## REQUIREMENT
Only a number is wanted: how many lines in the listing contain the word "setlength"?

## AVAILABLE DATA
■ ■ ■
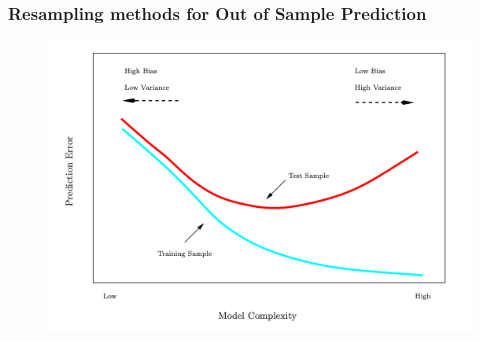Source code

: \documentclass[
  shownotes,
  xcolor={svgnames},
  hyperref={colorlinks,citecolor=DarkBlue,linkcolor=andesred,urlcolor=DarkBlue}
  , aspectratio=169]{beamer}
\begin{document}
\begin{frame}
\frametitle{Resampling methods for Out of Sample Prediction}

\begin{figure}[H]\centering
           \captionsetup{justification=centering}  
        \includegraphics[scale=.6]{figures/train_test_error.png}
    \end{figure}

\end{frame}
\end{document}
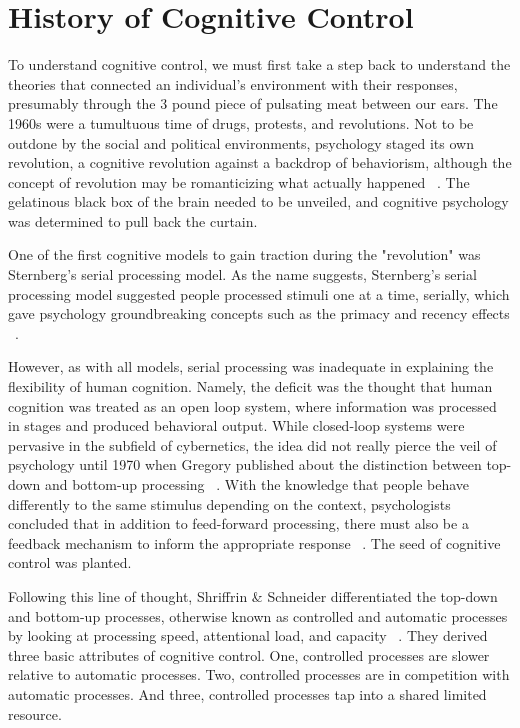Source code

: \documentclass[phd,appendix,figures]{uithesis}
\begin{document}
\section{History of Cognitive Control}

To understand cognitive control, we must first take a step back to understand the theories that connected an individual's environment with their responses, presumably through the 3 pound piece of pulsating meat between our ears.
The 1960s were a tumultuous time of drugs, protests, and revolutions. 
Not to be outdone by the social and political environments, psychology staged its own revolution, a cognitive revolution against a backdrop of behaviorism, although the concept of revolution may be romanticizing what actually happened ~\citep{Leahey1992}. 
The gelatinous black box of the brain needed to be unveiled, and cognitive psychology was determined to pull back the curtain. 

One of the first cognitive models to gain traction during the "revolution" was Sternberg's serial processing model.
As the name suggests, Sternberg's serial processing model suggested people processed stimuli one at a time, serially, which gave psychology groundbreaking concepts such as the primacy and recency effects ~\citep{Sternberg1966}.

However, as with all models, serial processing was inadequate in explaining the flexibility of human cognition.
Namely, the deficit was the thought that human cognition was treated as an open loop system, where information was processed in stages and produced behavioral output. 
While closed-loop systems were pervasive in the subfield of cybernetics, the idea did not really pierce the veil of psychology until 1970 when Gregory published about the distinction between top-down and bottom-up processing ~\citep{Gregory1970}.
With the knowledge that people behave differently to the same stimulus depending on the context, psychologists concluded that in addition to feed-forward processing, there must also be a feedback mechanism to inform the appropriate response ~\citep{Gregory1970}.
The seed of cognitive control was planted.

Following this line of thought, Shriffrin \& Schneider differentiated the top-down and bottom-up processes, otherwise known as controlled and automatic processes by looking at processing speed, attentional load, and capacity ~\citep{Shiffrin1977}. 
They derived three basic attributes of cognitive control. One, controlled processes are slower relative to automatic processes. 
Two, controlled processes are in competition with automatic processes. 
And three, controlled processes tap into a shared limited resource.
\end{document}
■ ■ ■
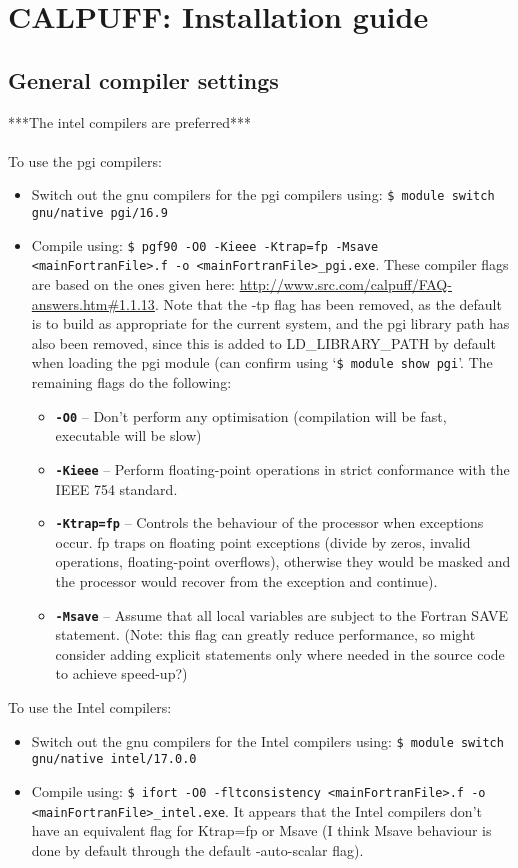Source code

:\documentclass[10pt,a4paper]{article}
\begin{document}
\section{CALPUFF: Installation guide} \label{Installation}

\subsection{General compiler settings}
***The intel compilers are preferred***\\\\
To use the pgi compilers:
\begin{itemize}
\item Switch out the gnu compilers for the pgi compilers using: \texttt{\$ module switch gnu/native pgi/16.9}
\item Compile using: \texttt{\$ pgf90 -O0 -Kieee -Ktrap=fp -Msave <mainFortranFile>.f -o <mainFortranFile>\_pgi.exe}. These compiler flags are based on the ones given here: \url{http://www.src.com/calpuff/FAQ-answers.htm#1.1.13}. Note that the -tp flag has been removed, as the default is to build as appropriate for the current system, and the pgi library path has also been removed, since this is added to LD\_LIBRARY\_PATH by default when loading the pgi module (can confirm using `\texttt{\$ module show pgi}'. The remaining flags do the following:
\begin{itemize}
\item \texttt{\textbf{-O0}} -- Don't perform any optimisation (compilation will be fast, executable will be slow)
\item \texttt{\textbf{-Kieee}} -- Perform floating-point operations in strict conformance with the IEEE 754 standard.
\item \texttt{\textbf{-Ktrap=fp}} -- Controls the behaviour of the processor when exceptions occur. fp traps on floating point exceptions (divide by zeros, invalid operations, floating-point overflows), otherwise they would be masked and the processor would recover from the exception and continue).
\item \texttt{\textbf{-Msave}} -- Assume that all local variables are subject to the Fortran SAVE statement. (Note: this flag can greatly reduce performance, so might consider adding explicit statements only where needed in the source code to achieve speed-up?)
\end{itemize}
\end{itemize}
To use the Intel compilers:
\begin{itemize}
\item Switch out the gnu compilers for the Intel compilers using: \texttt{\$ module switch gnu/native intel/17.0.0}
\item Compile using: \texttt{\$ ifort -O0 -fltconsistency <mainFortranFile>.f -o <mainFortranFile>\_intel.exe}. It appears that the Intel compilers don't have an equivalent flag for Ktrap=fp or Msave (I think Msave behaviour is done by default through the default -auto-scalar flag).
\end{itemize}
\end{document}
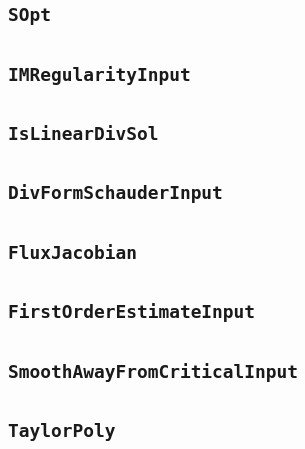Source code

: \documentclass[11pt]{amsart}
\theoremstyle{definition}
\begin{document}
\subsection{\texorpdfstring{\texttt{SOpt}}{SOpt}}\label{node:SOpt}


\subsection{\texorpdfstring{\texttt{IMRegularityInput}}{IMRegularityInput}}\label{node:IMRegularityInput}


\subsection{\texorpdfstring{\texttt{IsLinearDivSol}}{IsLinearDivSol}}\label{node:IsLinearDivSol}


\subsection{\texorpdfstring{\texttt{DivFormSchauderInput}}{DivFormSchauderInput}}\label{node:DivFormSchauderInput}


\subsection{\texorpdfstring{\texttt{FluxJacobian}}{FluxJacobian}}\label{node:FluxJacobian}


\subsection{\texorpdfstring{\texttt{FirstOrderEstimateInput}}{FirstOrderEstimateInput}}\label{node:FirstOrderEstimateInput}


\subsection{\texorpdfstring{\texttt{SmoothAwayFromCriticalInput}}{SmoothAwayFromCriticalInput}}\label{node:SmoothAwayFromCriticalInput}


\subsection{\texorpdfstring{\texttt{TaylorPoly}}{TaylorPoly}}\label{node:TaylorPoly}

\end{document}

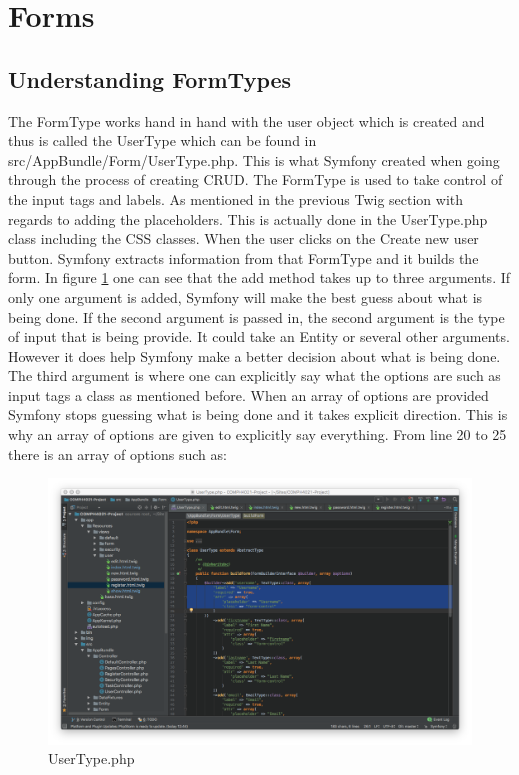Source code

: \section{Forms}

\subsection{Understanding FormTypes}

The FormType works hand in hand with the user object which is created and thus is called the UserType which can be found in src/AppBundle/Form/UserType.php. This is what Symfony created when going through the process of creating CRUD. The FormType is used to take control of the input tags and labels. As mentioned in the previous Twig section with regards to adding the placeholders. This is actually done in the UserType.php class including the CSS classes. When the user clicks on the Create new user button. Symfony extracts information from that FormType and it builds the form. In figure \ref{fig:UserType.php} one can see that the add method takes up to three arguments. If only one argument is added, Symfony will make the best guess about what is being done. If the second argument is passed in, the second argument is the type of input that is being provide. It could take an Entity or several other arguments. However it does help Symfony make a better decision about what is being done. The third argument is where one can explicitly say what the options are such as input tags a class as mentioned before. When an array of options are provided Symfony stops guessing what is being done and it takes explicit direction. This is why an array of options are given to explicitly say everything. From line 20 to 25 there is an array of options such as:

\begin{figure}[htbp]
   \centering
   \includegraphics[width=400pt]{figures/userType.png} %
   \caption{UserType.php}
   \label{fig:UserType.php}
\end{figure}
■ ■ ■
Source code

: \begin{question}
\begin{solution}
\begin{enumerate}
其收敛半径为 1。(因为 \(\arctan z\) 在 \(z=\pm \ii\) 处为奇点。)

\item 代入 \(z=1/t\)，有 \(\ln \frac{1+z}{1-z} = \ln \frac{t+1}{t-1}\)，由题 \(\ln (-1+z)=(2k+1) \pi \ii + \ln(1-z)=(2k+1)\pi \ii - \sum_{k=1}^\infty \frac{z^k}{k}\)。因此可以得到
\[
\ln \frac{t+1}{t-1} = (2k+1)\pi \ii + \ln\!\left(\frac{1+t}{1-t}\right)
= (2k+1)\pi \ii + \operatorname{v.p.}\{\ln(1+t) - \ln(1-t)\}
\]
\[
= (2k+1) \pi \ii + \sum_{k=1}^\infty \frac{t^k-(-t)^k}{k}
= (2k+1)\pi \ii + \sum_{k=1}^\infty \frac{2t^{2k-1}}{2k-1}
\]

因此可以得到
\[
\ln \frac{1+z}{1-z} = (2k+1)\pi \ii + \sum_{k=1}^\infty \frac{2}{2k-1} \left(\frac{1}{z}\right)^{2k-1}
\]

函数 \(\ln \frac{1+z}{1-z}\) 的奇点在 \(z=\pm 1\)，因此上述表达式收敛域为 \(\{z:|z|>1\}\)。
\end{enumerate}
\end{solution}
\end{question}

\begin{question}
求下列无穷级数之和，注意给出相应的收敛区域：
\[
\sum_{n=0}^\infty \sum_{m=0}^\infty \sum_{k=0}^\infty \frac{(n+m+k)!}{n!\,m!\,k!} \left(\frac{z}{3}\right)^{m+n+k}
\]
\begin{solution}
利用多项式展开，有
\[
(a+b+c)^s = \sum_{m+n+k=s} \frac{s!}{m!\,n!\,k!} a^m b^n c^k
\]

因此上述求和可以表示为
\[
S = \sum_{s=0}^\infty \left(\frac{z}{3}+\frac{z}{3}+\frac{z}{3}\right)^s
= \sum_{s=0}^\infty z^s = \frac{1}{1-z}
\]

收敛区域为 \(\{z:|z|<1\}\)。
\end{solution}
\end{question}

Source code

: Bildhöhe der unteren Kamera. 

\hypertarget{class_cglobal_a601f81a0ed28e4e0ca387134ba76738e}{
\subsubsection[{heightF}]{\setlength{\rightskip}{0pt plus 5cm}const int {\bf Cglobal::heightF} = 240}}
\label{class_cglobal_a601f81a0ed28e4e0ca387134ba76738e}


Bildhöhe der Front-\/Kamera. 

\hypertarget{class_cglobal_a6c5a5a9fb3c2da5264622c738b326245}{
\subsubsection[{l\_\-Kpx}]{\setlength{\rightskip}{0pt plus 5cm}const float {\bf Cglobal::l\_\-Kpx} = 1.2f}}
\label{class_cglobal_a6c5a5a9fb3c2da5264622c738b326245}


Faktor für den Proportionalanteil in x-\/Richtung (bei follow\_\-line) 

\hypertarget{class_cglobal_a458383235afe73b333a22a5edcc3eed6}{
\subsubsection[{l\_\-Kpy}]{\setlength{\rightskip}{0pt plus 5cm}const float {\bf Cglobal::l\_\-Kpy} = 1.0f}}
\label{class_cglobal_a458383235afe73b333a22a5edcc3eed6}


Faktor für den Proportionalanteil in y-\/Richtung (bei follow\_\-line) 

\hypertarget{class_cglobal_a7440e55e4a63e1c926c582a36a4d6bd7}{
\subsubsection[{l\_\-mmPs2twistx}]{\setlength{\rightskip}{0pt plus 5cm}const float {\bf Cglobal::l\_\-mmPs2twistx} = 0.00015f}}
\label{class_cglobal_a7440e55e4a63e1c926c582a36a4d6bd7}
■ ■ ■
## EXERCISE SOLUTION
4